This is the first release in a projected complete Shostakovich Symphony cycle planned for completion over 5 years.
No.11 may seem an unusual choice to begin a series with, but this work, which depicts the 1905 massacre outside St Petersburg's Winter Palace, enables the RLPO and Vasily Petrenko alike to give listeners a good indication of what can be expected from the cycle as a whole.
Great swathes of the music are of almost glacial stillness and dramatic tension, and Petrenko's ability to maintain this tension for extended periods is awesome. Successive dramatic climaxes, especially in the second movement "The Ninth of January", are built with a clear structure and the conductor takes care never to over dramatise music that could in other hands seem histrionic.

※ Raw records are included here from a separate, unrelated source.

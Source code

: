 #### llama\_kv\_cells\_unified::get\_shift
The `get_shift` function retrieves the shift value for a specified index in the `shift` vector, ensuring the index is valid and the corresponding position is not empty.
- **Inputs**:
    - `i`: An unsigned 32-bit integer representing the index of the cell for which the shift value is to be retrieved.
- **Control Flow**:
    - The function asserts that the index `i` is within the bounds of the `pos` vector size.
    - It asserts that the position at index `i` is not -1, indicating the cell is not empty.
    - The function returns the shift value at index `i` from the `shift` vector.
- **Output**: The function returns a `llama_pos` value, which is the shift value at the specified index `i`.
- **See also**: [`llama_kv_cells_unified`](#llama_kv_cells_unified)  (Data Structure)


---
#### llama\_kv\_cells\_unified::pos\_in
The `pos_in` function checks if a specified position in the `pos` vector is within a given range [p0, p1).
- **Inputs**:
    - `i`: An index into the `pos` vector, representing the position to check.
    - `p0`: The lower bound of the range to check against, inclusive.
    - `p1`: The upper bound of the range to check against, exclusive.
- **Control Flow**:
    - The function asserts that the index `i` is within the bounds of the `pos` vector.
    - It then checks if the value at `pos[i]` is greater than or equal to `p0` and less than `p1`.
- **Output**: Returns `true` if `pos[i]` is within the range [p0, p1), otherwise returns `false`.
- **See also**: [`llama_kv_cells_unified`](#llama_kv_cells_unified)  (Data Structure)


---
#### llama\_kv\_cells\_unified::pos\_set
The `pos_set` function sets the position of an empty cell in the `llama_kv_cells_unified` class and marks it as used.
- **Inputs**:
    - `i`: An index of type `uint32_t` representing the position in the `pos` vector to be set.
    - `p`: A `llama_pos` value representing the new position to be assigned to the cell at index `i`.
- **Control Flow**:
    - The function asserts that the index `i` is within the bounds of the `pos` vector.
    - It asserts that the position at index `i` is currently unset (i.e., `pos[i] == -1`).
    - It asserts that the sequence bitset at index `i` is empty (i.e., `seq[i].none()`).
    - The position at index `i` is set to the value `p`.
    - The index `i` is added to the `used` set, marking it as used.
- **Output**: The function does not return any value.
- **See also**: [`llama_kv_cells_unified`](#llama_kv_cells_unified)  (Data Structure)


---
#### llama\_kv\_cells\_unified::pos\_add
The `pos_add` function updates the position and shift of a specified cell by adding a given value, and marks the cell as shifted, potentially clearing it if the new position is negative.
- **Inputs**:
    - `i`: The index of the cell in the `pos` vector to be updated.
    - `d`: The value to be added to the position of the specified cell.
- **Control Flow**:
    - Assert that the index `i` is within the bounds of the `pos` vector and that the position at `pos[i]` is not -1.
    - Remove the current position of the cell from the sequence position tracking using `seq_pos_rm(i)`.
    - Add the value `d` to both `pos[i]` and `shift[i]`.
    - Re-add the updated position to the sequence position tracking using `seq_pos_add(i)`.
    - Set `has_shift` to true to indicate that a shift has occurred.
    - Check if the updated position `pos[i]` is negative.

The third movement, "Eternal Memory", is as impassioned as Shostakovich gets, while the final movement builds to a searing finale and at the end we are left, quite literally, with the sound ringing in our ears, as the bells are left disappearing into the silence - a sound that would usually be drowned by audience applause at a live performance.
The Naxos engineers have captured the sound in Liverpool's Philharmonic Hall with a brilliance and clarity that we would expect from a full-price label, and at this price there is no excuse not to own this spectacular recording.
Recent live performances of other symphonies in the cycle, given in Liverpool by the same artists (Most recently No.8, being recorded in early April 2009), make us look forward with anticipation to the future releases in this set.